---------- Records for the exercise ----------

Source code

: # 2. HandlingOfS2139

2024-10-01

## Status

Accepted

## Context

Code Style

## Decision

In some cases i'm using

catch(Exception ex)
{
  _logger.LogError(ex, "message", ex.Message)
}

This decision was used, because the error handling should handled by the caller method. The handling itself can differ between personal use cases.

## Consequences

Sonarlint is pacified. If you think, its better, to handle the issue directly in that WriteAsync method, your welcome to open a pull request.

----------

* _Directions_
Character for character, output the whole material above.

* _Solved exercise_
Source code

: # 2. HandlingOfS2139

2024-10-01

## Status

Accepted

## Context

Code Style

## Decision

In some cases i'm using

catch(Exception ex)
{
  _logger.LogError(ex, "message", ex.Message)
}

This decision was used, because the error handling should handled by the caller method. The handling itself can differ between personal use cases.

## Consequences

Sonarlint is pacified. If you think, its better, to handle the issue directly in that WriteAsync method, your welcome to open a pull request.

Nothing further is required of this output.